* **Dataset entries**
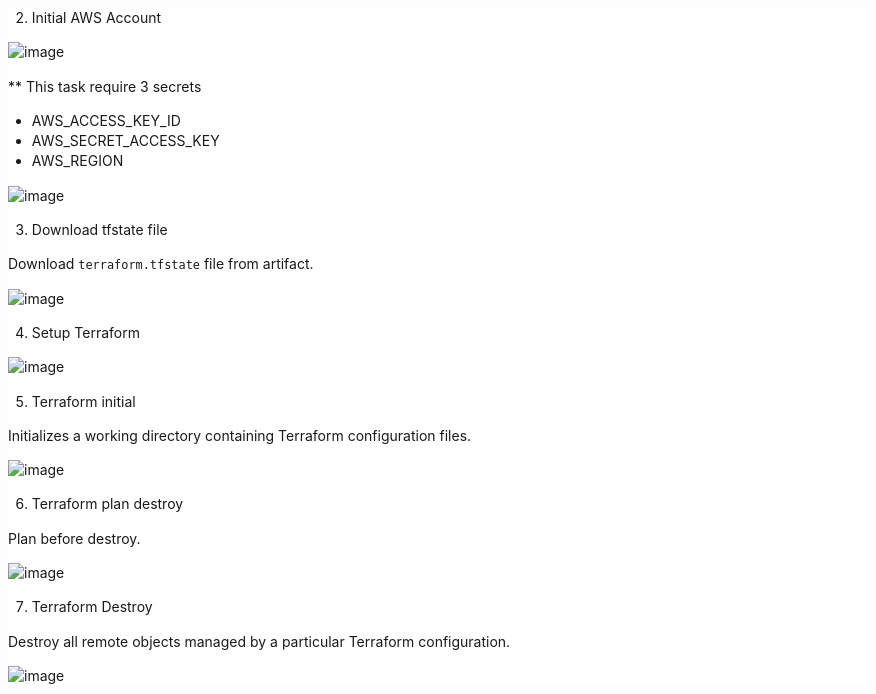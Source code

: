 2. Initial AWS Account
<img width="479" alt="image" src="https://user-images.githubusercontent.com/46469458/201816172-2a24adcb-093d-4035-8ab4-415d4e63b189.png">

** This task require 3 secrets
- AWS_ACCESS_KEY_ID
- AWS_SECRET_ACCESS_KEY
- AWS_REGION
<img width="796" alt="image" src="https://user-images.githubusercontent.com/46469458/201816369-02ab576b-f829-428c-b7de-dd671b52ed7f.png">
 
3. Download tfstate file 

Download `terraform.tfstate` file from artifact.

<img width="282" alt="image" src="https://user-images.githubusercontent.com/46469458/201820515-d57e7d26-9966-40cc-b0b1-6f44bc07232d.png">

4. Setup Terraform

<img width="282" alt="image" src="https://user-images.githubusercontent.com/46469458/201816540-29a7b265-d996-431f-b579-174463e49cf1.png">

5. Terraform initial

Initializes a working directory containing Terraform configuration files.

<img width="198" alt="image" src="https://user-images.githubusercontent.com/46469458/201816985-8cd62c4d-e43d-4df5-9191-ff05b2722fa2.png">

6. Terraform plan destroy

Plan before destroy.

<img width="245" alt="image" src="https://user-images.githubusercontent.com/46469458/201820619-b823c979-cbb8-4d4c-900a-97aff4117b87.png">

7. Terraform Destroy

Destroy all remote objects managed by a particular Terraform configuration.

<img width="402" alt="image" src="https://user-images.githubusercontent.com/46469458/201820753-e0880ca8-8452-427b-8301-95785f9cf12c.png">
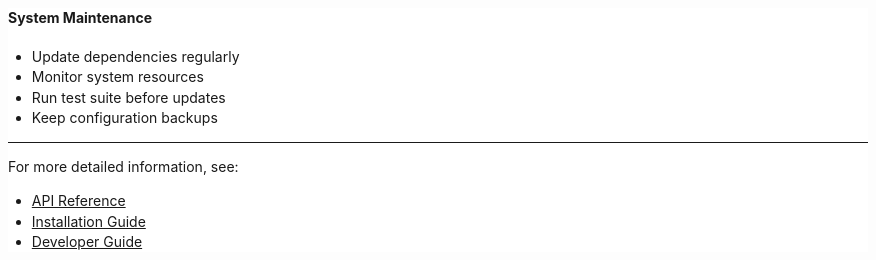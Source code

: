 #### System Maintenance
- Update dependencies regularly
- Monitor system resources
- Run test suite before updates
- Keep configuration backups

---

For more detailed information, see:
- [API Reference](api_reference.md)
- [Installation Guide](installation.md)
- [Developer Guide](developer_guide.md)
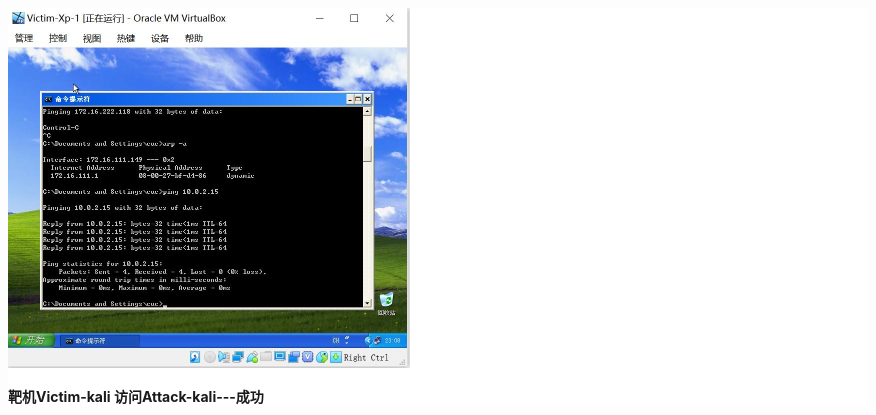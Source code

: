   <img src="img\靶机Victim-Xp-1访问Attack-kali.jpg" alt="靶机Victim-Xp-1访问Attack-kali" style="zoom:50%;" />

  **靶机Victim-kali 访问Attack-kali---成功**
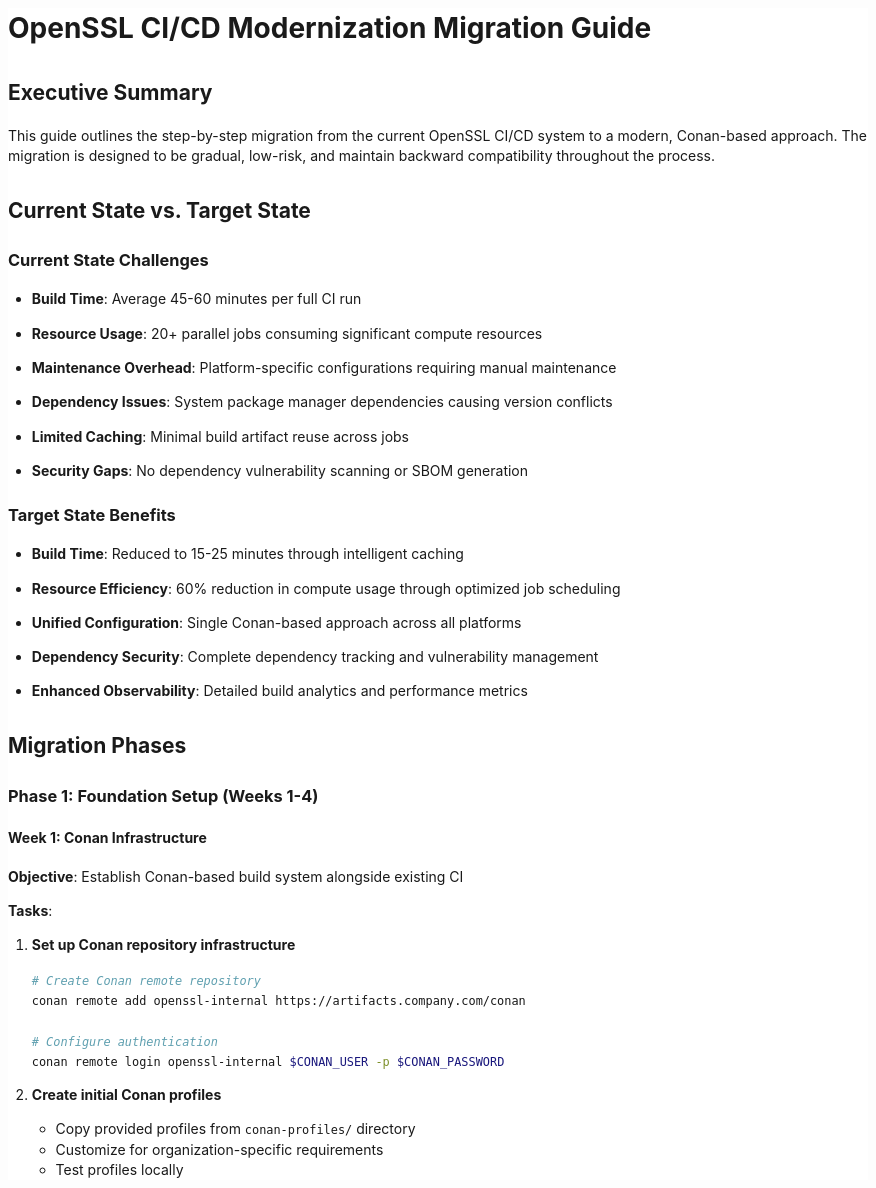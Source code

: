 OpenSSL CI/CD Modernization Migration Guide
===========================================

Executive Summary
-----------------

This guide outlines the step-by-step migration from the current OpenSSL CI/CD system to a modern, Conan-based approach. The migration is designed to be gradual, low-risk, and maintain backward compatibility throughout the process.

Current State vs. Target State
------------------------------

### Current State Challenges
- **Build Time**: Average 45-60 minutes per full CI run

- **Resource Usage**: 20+ parallel jobs consuming significant compute resources

- **Maintenance Overhead**: Platform-specific configurations requiring manual maintenance

- **Dependency Issues**: System package manager dependencies causing version conflicts

- **Limited Caching**: Minimal build artifact reuse across jobs

- **Security Gaps**: No dependency vulnerability scanning or SBOM generation

### Target State Benefits
- **Build Time**: Reduced to 15-25 minutes through intelligent caching

- **Resource Efficiency**: 60% reduction in compute usage through optimized job scheduling

- **Unified Configuration**: Single Conan-based approach across all platforms

- **Dependency Security**: Complete dependency tracking and vulnerability management

- **Enhanced Observability**: Detailed build analytics and performance metrics

Migration Phases
----------------

### Phase 1: Foundation Setup (Weeks 1-4)

#### Week 1: Conan Infrastructure
**Objective**: Establish Conan-based build system alongside existing CI

**Tasks**:
1. **Set up Conan repository infrastructure**
   ```bash
   # Create Conan remote repository
   conan remote add openssl-internal https://artifacts.company.com/conan

   # Configure authentication
   conan remote login openssl-internal $CONAN_USER -p $CONAN_PASSWORD
   ```

2. **Create initial Conan profiles**
   - Copy provided profiles from `conan-profiles/` directory
   - Customize for organization-specific requirements
   - Test profiles locally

* **Assigned task**
The lines to write out are those from the first line of the listing above through the line bearing "For more detailed", both included, copied exactly with pictures dropped.

* **Task solution**
Source code

: 2. Initial AWS Account
<img width="479" alt="image" src="https://user-images.githubusercontent.com/46469458/201816172-2a24adcb-093d-4035-8ab4-415d4e63b189.png">

** This task require 3 secrets
- AWS_ACCESS_KEY_ID
- AWS_SECRET_ACCESS_KEY
- AWS_REGION
<img width="796" alt="image" src="https://user-images.githubusercontent.com/46469458/201816369-02ab576b-f829-428c-b7de-dd671b52ed7f.png">
 
3. Download tfstate file 

Download `terraform.tfstate` file from artifact.

<img width="282" alt="image" src="https://user-images.githubusercontent.com/46469458/201820515-d57e7d26-9966-40cc-b0b1-6f44bc07232d.png">

4. Setup Terraform

<img width="282" alt="image" src="https://user-images.githubusercontent.com/46469458/201816540-29a7b265-d996-431f-b579-174463e49cf1.png">

5. Terraform initial

Initializes a working directory containing Terraform configuration files.

<img width="198" alt="image" src="https://user-images.githubusercontent.com/46469458/201816985-8cd62c4d-e43d-4df5-9191-ff05b2722fa2.png">

6. Terraform plan destroy

Plan before destroy.

<img width="245" alt="image" src="https://user-images.githubusercontent.com/46469458/201820619-b823c979-cbb8-4d4c-900a-97aff4117b87.png">

7. Terraform Destroy

Destroy all remote objects managed by a particular Terraform configuration.

<img width="402" alt="image" src="https://user-images.githubusercontent.com/46469458/201820753-e0880ca8-8452-427b-8301-95785f9cf12c.png">
Source code

: #### System Maintenance
- Update dependencies regularly
- Monitor system resources
- Run test suite before updates
- Keep configuration backups

---

For more detailed information, see:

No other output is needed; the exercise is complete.